> **Task details**: Search term "updates": copy each line of the data containing it.

::::::::

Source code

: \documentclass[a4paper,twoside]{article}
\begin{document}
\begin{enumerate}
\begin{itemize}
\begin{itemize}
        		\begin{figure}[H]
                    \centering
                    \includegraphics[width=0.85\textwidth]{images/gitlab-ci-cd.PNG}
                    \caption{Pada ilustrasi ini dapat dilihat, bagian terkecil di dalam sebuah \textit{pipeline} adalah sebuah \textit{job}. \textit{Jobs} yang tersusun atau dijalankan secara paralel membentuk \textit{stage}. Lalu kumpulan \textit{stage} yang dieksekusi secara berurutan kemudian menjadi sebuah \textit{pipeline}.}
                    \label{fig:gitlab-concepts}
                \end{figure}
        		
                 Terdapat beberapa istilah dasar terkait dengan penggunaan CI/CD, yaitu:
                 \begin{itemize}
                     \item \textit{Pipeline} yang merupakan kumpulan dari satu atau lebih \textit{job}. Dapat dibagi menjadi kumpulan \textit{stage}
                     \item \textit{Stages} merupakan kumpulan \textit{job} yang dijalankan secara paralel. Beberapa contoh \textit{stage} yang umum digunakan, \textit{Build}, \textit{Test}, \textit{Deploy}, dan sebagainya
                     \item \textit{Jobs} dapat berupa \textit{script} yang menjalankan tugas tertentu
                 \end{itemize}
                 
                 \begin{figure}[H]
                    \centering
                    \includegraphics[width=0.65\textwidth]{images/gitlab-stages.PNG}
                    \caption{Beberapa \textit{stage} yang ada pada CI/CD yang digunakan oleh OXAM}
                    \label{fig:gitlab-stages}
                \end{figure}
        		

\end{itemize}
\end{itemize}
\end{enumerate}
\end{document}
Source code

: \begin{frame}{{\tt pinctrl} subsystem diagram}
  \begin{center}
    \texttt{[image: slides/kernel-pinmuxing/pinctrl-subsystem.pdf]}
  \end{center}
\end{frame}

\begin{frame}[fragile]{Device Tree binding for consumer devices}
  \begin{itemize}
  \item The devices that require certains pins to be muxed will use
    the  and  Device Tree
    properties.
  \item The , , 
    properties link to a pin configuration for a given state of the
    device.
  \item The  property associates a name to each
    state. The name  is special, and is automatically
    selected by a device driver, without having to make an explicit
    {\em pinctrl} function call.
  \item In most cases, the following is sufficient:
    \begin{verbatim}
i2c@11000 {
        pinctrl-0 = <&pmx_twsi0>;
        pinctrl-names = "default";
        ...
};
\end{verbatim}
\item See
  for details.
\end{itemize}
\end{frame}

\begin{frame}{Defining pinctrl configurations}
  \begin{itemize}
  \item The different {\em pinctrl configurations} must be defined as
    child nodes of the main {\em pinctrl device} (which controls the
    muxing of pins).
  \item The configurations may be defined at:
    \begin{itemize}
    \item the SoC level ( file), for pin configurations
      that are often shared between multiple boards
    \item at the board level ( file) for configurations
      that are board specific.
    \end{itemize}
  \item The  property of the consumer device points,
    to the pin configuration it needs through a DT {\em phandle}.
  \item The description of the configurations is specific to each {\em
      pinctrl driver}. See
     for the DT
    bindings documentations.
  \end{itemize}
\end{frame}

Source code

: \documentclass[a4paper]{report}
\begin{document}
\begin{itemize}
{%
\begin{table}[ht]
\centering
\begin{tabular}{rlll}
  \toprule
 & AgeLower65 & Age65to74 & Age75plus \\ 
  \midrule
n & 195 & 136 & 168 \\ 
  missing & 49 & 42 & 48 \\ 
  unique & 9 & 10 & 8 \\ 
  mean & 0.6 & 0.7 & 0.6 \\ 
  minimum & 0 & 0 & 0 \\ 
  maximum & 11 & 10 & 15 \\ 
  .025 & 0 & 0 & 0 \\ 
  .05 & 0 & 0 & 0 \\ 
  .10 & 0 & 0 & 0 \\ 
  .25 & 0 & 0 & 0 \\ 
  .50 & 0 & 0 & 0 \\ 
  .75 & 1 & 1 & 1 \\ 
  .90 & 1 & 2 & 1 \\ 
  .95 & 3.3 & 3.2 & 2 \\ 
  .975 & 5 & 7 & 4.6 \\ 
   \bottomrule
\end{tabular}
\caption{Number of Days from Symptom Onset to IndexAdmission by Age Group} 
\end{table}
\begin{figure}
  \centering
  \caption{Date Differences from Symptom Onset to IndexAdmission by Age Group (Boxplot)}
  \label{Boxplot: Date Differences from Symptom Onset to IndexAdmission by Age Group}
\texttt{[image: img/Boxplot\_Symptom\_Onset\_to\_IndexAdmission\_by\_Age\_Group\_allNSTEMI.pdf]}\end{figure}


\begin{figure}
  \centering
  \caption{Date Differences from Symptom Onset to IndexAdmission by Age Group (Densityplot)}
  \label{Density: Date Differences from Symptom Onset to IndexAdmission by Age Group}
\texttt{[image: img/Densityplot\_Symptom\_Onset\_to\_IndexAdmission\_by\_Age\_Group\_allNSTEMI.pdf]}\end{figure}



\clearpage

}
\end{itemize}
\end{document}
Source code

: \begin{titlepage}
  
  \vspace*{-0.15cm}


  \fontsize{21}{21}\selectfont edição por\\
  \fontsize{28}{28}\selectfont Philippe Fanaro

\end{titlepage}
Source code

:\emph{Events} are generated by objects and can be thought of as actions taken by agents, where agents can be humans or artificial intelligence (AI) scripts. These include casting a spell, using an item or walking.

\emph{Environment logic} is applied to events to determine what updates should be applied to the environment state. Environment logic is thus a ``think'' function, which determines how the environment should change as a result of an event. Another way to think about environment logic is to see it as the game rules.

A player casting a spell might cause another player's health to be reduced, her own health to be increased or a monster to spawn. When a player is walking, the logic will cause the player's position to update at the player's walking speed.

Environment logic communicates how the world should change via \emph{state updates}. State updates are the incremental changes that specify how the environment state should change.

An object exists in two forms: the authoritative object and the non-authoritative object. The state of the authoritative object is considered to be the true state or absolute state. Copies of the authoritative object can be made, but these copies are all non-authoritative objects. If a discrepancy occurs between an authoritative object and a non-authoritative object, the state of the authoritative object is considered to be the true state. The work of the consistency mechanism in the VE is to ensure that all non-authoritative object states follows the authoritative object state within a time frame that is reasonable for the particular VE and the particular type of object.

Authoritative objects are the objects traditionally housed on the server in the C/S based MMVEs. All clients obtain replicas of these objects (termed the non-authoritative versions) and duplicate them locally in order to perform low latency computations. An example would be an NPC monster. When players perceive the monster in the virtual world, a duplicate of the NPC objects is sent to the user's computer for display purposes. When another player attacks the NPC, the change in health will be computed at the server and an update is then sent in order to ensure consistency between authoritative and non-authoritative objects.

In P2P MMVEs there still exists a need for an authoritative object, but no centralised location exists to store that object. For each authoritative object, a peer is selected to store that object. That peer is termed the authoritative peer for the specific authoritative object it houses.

::::::::

> **Exercise answer**:
\emph{Environment logic} is applied to events to determine what updates should be applied to the environment state. Environment logic is thus a ``think'' function, which determines how the environment should change as a result of an event. Another way to think about environment logic is to see it as the game rules.
Environment logic communicates how the world should change via \emph{state updates}. State updates are the incremental changes that specify how the environment state should change.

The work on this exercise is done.